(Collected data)

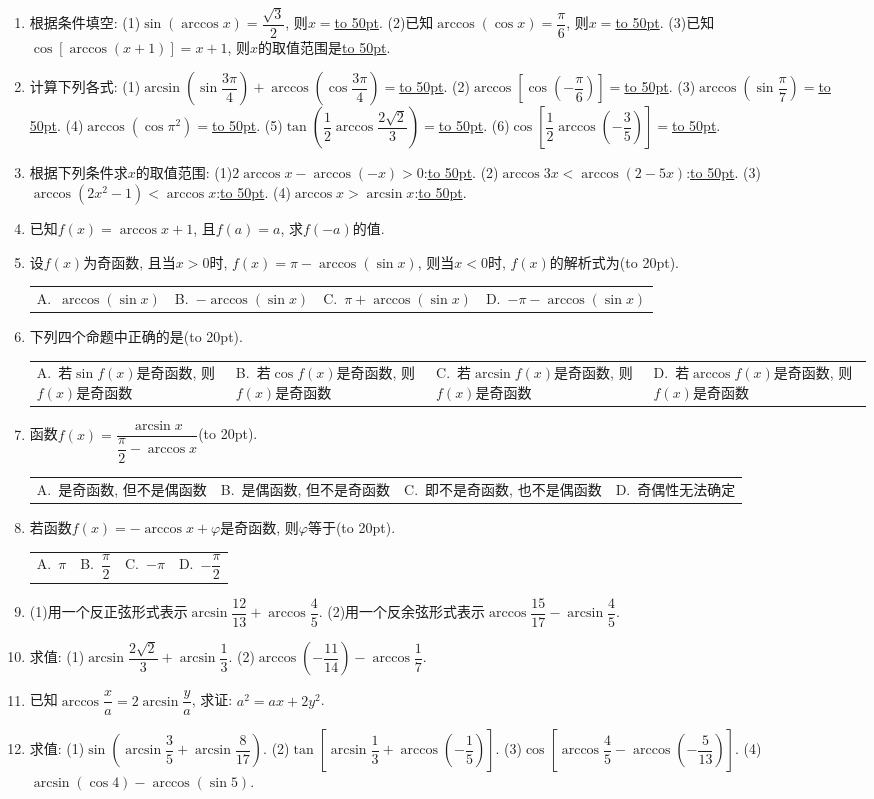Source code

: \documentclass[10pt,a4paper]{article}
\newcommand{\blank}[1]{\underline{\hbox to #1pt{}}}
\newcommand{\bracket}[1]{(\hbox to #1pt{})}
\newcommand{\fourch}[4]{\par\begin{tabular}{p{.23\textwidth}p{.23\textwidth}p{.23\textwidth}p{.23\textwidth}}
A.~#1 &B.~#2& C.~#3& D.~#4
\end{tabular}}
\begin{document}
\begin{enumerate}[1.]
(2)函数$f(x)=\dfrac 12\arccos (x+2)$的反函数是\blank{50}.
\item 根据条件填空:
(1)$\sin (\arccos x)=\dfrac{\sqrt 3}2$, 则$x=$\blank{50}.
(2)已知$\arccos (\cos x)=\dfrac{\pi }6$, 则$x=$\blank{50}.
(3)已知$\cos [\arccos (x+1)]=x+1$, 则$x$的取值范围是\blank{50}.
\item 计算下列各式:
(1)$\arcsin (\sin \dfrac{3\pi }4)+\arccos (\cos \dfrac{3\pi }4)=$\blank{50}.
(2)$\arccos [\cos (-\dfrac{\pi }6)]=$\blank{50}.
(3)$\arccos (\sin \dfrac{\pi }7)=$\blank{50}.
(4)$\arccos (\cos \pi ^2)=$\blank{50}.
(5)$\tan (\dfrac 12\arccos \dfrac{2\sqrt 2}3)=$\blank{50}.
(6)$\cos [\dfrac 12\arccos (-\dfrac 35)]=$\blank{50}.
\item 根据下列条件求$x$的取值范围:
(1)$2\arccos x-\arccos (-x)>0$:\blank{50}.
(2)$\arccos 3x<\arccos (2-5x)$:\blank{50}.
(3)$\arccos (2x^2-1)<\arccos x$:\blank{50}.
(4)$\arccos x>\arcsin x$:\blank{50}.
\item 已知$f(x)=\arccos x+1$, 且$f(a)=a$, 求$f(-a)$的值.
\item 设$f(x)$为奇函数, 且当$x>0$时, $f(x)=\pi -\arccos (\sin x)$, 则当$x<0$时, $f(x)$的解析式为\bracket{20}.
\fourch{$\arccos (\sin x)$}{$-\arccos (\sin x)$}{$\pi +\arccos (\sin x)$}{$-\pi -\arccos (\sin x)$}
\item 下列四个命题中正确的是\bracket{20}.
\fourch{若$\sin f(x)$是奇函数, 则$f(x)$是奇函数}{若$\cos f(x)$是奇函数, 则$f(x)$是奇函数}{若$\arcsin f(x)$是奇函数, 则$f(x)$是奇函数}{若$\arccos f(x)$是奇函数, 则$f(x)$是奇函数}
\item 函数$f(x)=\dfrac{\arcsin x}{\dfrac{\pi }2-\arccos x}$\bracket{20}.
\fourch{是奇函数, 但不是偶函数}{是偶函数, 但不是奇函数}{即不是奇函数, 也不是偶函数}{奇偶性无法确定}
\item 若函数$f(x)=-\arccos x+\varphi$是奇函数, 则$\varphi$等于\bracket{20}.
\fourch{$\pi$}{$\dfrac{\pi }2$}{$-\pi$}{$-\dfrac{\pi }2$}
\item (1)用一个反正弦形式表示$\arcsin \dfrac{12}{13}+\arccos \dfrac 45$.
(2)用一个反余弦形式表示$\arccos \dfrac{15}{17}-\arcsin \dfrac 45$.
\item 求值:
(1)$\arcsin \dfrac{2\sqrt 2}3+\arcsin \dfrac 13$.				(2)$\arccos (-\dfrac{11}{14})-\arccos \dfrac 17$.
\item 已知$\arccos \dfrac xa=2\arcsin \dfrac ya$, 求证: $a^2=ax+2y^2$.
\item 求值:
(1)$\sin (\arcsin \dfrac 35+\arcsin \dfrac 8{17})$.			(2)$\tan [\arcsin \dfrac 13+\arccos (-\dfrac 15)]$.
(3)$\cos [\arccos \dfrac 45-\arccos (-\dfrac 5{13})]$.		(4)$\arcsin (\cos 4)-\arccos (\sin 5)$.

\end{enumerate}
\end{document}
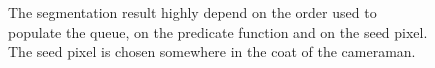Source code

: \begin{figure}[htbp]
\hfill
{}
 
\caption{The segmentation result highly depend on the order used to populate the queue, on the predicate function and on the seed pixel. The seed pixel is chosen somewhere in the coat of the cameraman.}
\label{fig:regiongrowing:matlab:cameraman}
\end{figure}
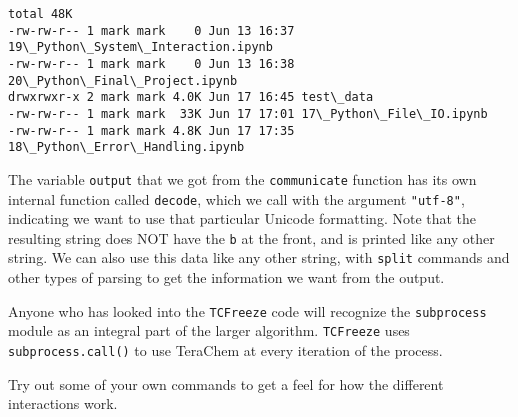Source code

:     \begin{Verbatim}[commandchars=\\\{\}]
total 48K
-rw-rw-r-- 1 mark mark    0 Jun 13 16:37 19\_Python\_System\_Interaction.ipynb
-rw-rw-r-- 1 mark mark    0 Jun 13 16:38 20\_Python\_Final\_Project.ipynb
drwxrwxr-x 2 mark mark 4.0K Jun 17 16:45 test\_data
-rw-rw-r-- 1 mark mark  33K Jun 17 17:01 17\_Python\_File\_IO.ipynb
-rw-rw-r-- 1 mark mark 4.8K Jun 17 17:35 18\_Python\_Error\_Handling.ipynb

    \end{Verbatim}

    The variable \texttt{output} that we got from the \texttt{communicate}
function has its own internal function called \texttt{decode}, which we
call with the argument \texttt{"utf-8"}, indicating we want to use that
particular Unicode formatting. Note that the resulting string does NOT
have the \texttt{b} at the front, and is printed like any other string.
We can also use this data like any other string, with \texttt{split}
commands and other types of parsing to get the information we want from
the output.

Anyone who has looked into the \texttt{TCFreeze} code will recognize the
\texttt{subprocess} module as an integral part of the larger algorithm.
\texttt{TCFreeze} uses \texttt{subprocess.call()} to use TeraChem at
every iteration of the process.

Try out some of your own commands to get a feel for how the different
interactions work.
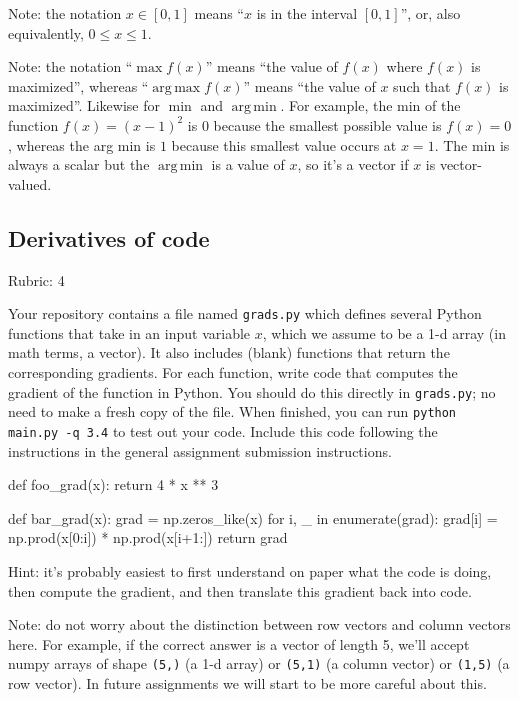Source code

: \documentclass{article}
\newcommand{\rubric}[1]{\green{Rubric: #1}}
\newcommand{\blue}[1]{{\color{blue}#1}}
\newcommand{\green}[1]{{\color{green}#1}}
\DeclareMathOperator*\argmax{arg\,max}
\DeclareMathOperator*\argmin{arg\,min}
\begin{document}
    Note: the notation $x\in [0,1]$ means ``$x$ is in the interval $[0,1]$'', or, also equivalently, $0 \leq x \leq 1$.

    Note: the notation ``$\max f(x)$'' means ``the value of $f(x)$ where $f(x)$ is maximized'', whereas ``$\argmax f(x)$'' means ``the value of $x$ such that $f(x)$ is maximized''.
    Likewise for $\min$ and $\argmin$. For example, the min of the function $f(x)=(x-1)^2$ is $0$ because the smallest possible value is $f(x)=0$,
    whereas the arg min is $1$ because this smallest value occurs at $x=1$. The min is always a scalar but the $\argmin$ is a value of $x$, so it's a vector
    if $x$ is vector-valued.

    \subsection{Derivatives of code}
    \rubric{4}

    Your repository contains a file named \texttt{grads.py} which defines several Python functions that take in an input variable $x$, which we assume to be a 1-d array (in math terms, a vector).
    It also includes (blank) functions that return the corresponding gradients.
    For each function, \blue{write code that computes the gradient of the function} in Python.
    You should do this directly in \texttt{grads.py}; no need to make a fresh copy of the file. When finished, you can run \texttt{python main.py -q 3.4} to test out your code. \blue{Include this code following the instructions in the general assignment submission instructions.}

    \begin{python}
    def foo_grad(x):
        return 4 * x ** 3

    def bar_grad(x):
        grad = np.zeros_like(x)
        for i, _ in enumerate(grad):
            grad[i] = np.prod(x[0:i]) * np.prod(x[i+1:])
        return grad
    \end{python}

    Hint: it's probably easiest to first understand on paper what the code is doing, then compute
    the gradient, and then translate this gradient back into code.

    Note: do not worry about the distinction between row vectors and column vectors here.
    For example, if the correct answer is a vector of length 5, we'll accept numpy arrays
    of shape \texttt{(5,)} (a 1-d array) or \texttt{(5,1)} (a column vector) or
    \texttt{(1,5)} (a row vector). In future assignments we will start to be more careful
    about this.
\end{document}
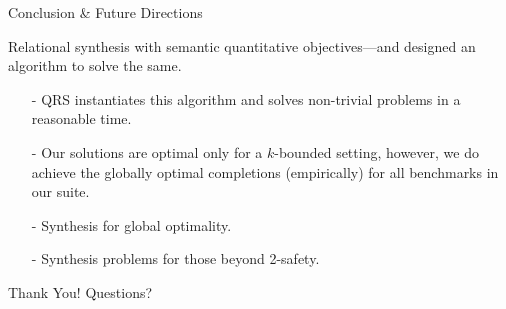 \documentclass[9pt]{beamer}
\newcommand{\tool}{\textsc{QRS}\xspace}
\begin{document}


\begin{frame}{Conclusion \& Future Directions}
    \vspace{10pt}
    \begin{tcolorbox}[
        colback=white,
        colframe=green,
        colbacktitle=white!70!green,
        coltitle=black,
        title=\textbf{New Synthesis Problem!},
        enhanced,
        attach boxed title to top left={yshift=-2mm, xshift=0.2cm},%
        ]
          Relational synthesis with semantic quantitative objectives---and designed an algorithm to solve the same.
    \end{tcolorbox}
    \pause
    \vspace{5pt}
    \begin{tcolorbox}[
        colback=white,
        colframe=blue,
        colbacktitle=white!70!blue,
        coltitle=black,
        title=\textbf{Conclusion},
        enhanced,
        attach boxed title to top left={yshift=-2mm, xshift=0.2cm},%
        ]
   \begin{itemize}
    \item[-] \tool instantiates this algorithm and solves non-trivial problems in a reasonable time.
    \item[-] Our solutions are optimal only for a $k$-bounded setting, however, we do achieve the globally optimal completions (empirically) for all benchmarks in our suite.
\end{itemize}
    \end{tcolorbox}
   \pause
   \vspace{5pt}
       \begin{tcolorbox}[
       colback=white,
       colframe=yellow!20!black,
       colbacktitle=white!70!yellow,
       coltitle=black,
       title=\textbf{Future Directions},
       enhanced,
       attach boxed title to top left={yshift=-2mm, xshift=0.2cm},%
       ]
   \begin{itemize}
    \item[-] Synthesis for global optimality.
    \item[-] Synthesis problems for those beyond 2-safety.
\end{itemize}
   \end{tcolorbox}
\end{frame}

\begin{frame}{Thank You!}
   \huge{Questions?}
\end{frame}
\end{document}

**What needs to be done:** The answer must be an exact copy of the lines from the start of the records above through the line containing "x+1$, 且$f(a)=a$, 求$f(-a)$的值.", with no pictures in it.

**Output below:**
Source code

: \documentclass[10pt,a4paper]{article}
\newcommand{\blank}[1]{\underline{\hbox to #1pt{}}}
\newcommand{\bracket}[1]{(\hbox to #1pt{})}
\newcommand{\fourch}[4]{\par\begin{tabular}{p{.23\textwidth}p{.23\textwidth}p{.23\textwidth}p{.23\textwidth}}
A.~#1 &B.~#2& C.~#3& D.~#4
\end{tabular}}
\begin{document}
\begin{enumerate}[1.]
(2)函数$f(x)=\dfrac 12\arccos (x+2)$的反函数是\blank{50}.
\item 根据条件填空:
(1)$\sin (\arccos x)=\dfrac{\sqrt 3}2$, 则$x=$\blank{50}.
(2)已知$\arccos (\cos x)=\dfrac{\pi }6$, 则$x=$\blank{50}.
(3)已知$\cos [\arccos (x+1)]=x+1$, 则$x$的取值范围是\blank{50}.
\item 计算下列各式:
(1)$\arcsin (\sin \dfrac{3\pi }4)+\arccos (\cos \dfrac{3\pi }4)=$\blank{50}.
(2)$\arccos [\cos (-\dfrac{\pi }6)]=$\blank{50}.
(3)$\arccos (\sin \dfrac{\pi }7)=$\blank{50}.
(4)$\arccos (\cos \pi ^2)=$\blank{50}.
(5)$\tan (\dfrac 12\arccos \dfrac{2\sqrt 2}3)=$\blank{50}.
(6)$\cos [\dfrac 12\arccos (-\dfrac 35)]=$\blank{50}.
\item 根据下列条件求$x$的取值范围:
(1)$2\arccos x-\arccos (-x)>0$:\blank{50}.
(2)$\arccos 3x<\arccos (2-5x)$:\blank{50}.
(3)$\arccos (2x^2-1)<\arccos x$:\blank{50}.
(4)$\arccos x>\arcsin x$:\blank{50}.
\item 已知$f(x)=\arccos x+1$, 且$f(a)=a$, 求$f(-a)$的值.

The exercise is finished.